Melihat perbedaan itu, membuat Kanaya tidak sanggup terlalu lama melihatnya. Ada perasaan kalah yang sangat luar biasa membuatnya sedih dan memukulnya begitu keras. Perasaan dimana dia mengakui kenapa suaminya bisa sampai berselingkuh dengan wanita itu.

Keluar pertama tanpa menoleh menjadi pilihan Kanaya saat sidang selesai. Cukup sudah dia menyiksa hatinya sendiri, dia butuh ruang dan udara. Bangku kosong itu pun menjadi pilihannya lagi. Duduk dengan pandangan kosong tanpa air mata, menjerit dalam hati, merutuki dirinya sendiri. Betapa sebagai seorang istri dan wanita Kanaya begitu sangat kurang. Tidak bisa memberikan penampilan yang diinginkan suaminya. Tidak bisa membuat suaminya bangga dan tidak bisa menghadirkan mahluk kecil diantara mereka. Memang bukan kesalahan Kanaya, tapi dia merasa bersalah atas itu semua.

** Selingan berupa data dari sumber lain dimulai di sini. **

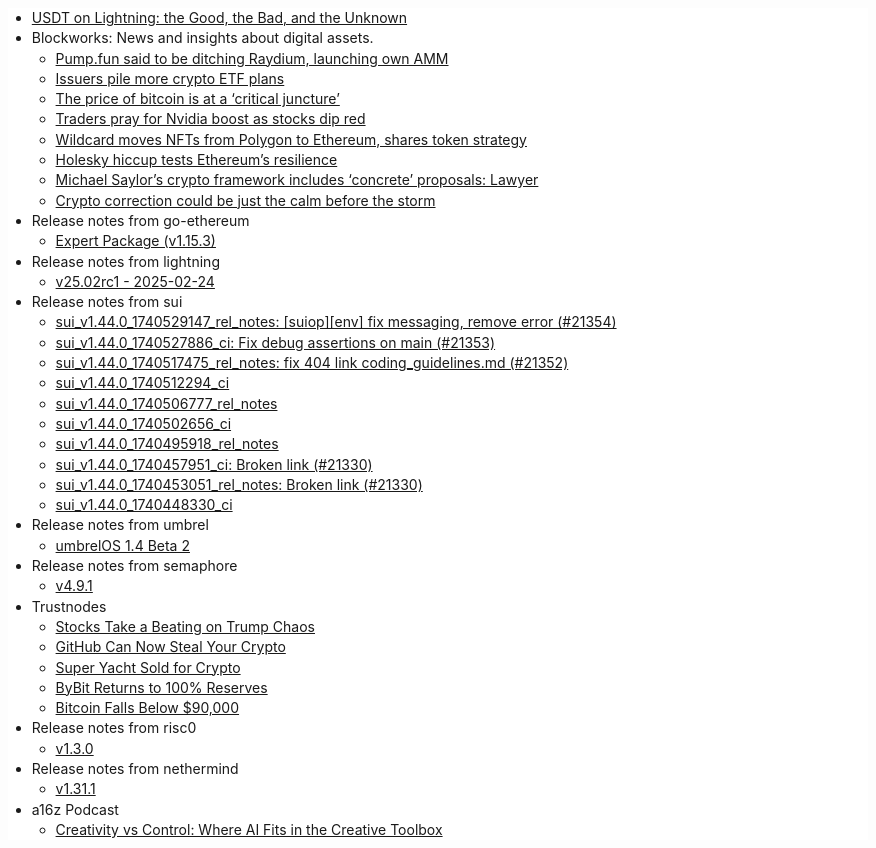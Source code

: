   - [USDT on Lightning: the Good, the Bad, and the Unknown](https://bitcoinmagazine.com/technical/usdt-on-lightning-the-good-the-bad-and-the-unknown)
- Blockworks: News and insights about digital assets.
  - [Pump.fun said to be ditching Raydium, launching own AMM](https://blockworks.co/news/pumpdotfun-ditching-raydium-rumor)
  - [Issuers pile more crypto ETF plans](https://blockworks.co/news/crypto-etf-plans-abound)
  - [The price of bitcoin is at a ‘critical juncture’](https://blockworks.co/news/btc-price-at-critical-juncture)
  - [Traders pray for Nvidia boost as stocks dip red](https://blockworks.co/news/nvidia-earnings-could-boost-stocks)
  - [Wildcard moves NFTs from Polygon to Ethereum, shares token strategy](https://blockworks.co/news/wildcard-moves-nfts-to-ethereum)
  - [Holesky hiccup tests Ethereum’s resilience](https://blockworks.co/news/ethereum-upgrade-testnet-hiccup)
  - [Michael Saylor’s crypto framework includes ‘concrete’ proposals: Lawyer](https://blockworks.co/news/michael-saylor-crypto-framework)
  - [Crypto correction could be just the calm before the storm](https://blockworks.co/news/crypto-correction-could-bring-storm)
- Release notes from go-ethereum
  - [Expert Package (v1.15.3)](https://github.com/ethereum/go-ethereum/releases/tag/v1.15.3)
- Release notes from lightning
  - [v25.02rc1 - 2025-02-24](https://github.com/ElementsProject/lightning/releases/tag/v25.02rc1)
- Release notes from sui
  - [sui_v1.44.0_1740529147_rel_notes: [suiop][env] fix messaging, remove error (#21354)](https://github.com/MystenLabs/sui/releases/tag/sui_v1.44.0_1740529147_rel_notes)
  - [sui_v1.44.0_1740527886_ci: Fix debug assertions on main (#21353)](https://github.com/MystenLabs/sui/releases/tag/sui_v1.44.0_1740527886_ci)
  - [sui_v1.44.0_1740517475_rel_notes: fix 404 link coding_guidelines.md (#21352)](https://github.com/MystenLabs/sui/releases/tag/sui_v1.44.0_1740517475_rel_notes)
  - [sui_v1.44.0_1740512294_ci](https://github.com/MystenLabs/sui/releases/tag/sui_v1.44.0_1740512294_ci)
  - [sui_v1.44.0_1740506777_rel_notes](https://github.com/MystenLabs/sui/releases/tag/sui_v1.44.0_1740506777_rel_notes)
  - [sui_v1.44.0_1740502656_ci](https://github.com/MystenLabs/sui/releases/tag/sui_v1.44.0_1740502656_ci)
  - [sui_v1.44.0_1740495918_rel_notes](https://github.com/MystenLabs/sui/releases/tag/sui_v1.44.0_1740495918_rel_notes)
  - [sui_v1.44.0_1740457951_ci: Broken link (#21330)](https://github.com/MystenLabs/sui/releases/tag/sui_v1.44.0_1740457951_ci)
  - [sui_v1.44.0_1740453051_rel_notes: Broken link (#21330)](https://github.com/MystenLabs/sui/releases/tag/sui_v1.44.0_1740453051_rel_notes)
  - [sui_v1.44.0_1740448330_ci](https://github.com/MystenLabs/sui/releases/tag/sui_v1.44.0_1740448330_ci)
- Release notes from umbrel
  - [umbrelOS 1.4 Beta 2](https://github.com/getumbrel/umbrel/releases/tag/1.4.0-beta.2)
- Release notes from semaphore
  - [v4.9.1](https://github.com/semaphore-protocol/semaphore/releases/tag/v4.9.1)
- Trustnodes
  - [Stocks Take a Beating on Trump Chaos](https://www.trustnodes.com/2025/02/25/stocks-take-a-beating-on-trump-chaos)
  - [GitHub Can Now Steal Your Crypto](https://www.trustnodes.com/2025/02/25/github-can-now-steal-your-crypto)
  - [Super Yacht Sold for Crypto](https://www.trustnodes.com/2025/02/25/super-yacht-sold-for-crypto)
  - [ByBit Returns to 100% Reserves](https://www.trustnodes.com/2025/02/25/bybit-returns-to-100-reserves)
  - [Bitcoin Falls Below $90,000](https://www.trustnodes.com/2025/02/25/bitcoin-falls-below-90000)
- Release notes from risc0
  - [v1.3.0](https://github.com/risc0/risc0/releases/tag/v1.3.0)
- Release notes from nethermind
  - [v1.31.1](https://github.com/NethermindEth/nethermind/releases/tag/1.31.1)
- a16z Podcast
  - [Creativity vs Control: Where AI Fits in the Creative Toolbox](https://a16z.simplecast.com/episodes/creativity-vs-control-where-ai-fits-in-the-creative-toolbox-5P333kMa)
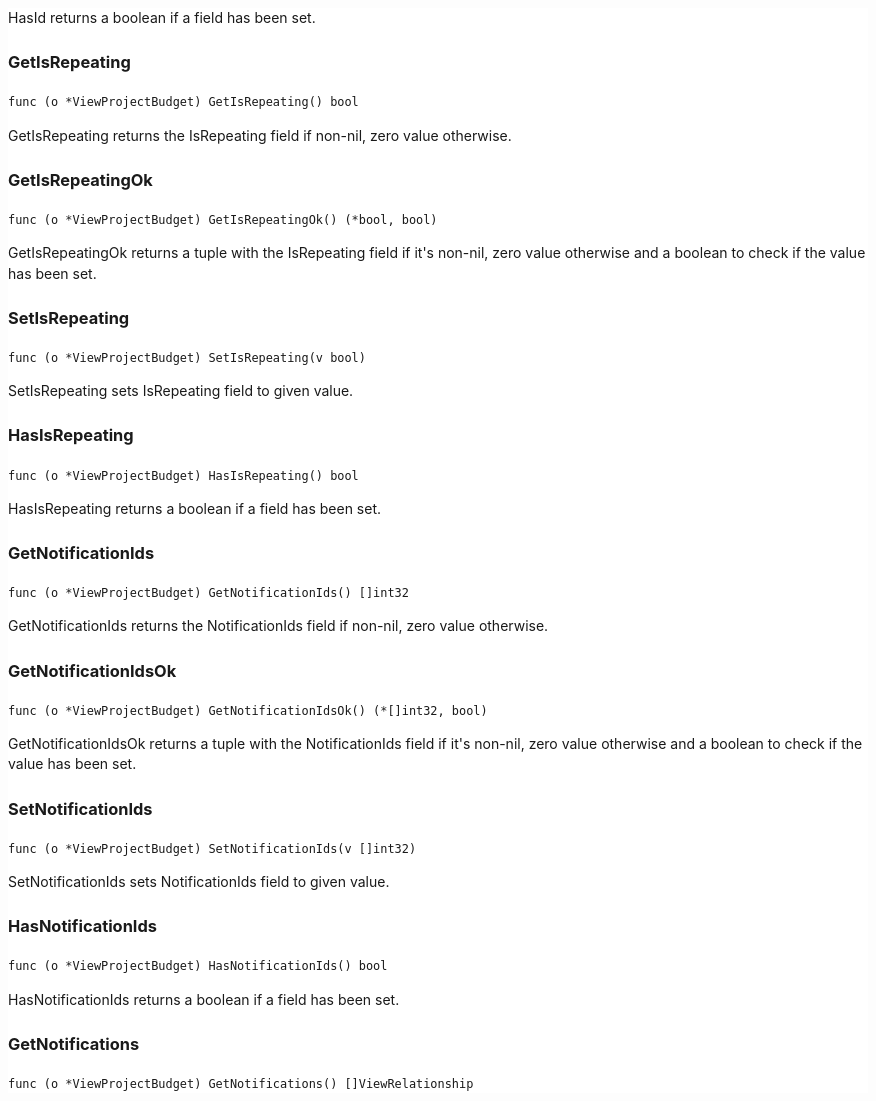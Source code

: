 HasId returns a boolean if a field has been set.

### GetIsRepeating

`func (o *ViewProjectBudget) GetIsRepeating() bool`

GetIsRepeating returns the IsRepeating field if non-nil, zero value otherwise.

### GetIsRepeatingOk

`func (o *ViewProjectBudget) GetIsRepeatingOk() (*bool, bool)`

GetIsRepeatingOk returns a tuple with the IsRepeating field if it's non-nil, zero value otherwise
and a boolean to check if the value has been set.

### SetIsRepeating

`func (o *ViewProjectBudget) SetIsRepeating(v bool)`

SetIsRepeating sets IsRepeating field to given value.

### HasIsRepeating

`func (o *ViewProjectBudget) HasIsRepeating() bool`

HasIsRepeating returns a boolean if a field has been set.

### GetNotificationIds

`func (o *ViewProjectBudget) GetNotificationIds() []int32`

GetNotificationIds returns the NotificationIds field if non-nil, zero value otherwise.

### GetNotificationIdsOk

`func (o *ViewProjectBudget) GetNotificationIdsOk() (*[]int32, bool)`

GetNotificationIdsOk returns a tuple with the NotificationIds field if it's non-nil, zero value otherwise
and a boolean to check if the value has been set.

### SetNotificationIds

`func (o *ViewProjectBudget) SetNotificationIds(v []int32)`

SetNotificationIds sets NotificationIds field to given value.

### HasNotificationIds

`func (o *ViewProjectBudget) HasNotificationIds() bool`

HasNotificationIds returns a boolean if a field has been set.

### GetNotifications

`func (o *ViewProjectBudget) GetNotifications() []ViewRelationship`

"Mau mendengar ceritaku?," tiba-tiba tanya seorang lelaki yang Kanaya masih ingat. Lelaki yang melihat dan mendengarnya menangis saat persidangan perceraian pertama. Lelaki itu kini memakai kemeja biru. Duduk disisinya dan tanpa persetujuannya, laki-laki itu mulai menceritakan kisah rumah tangganya yang harmonis namun dibalik itu ternyata ada sebuah batu besar yang disembunyikan sebegitu lihai dan rapat oleh istri dari lelaki itu.

Dalam hati, Kanaya bersuara "Ternyata aku tidak sendiri.” Satu suara dalam hatinya itu memang pendek tapi sangat berarti bagi Kanaya.

Kanaya semakin larut dalam cerita laki-laki berkemeja biru, sampai tidak sadar jika dia sudah memandangi lelaki itu sebegitu lama. Lelaki yang bercerita dengan angkuh dan arogan namun Kanaya tau hatinya sama hancur dan patahnya seperti dia.

"Mungkin kamu bisa belajar dari kisah saya," ucap lelaki itu pada akhirnya lalu pergi tanpa pamit kepada Kanaya. Berjalan tegak dengan setelannya yang mahal dari ujung kepala hingga ujung kaki.  Kanaya memandangnya hingga hilang dan tanpa sadar senyum Kanaya untuk pertama kalinya setelah segala yang terjadi pun terbit. Melengkung dengan sederhana namun manis. "Terima kasih. Ceritamu membuatku merasa tidak sendiri.”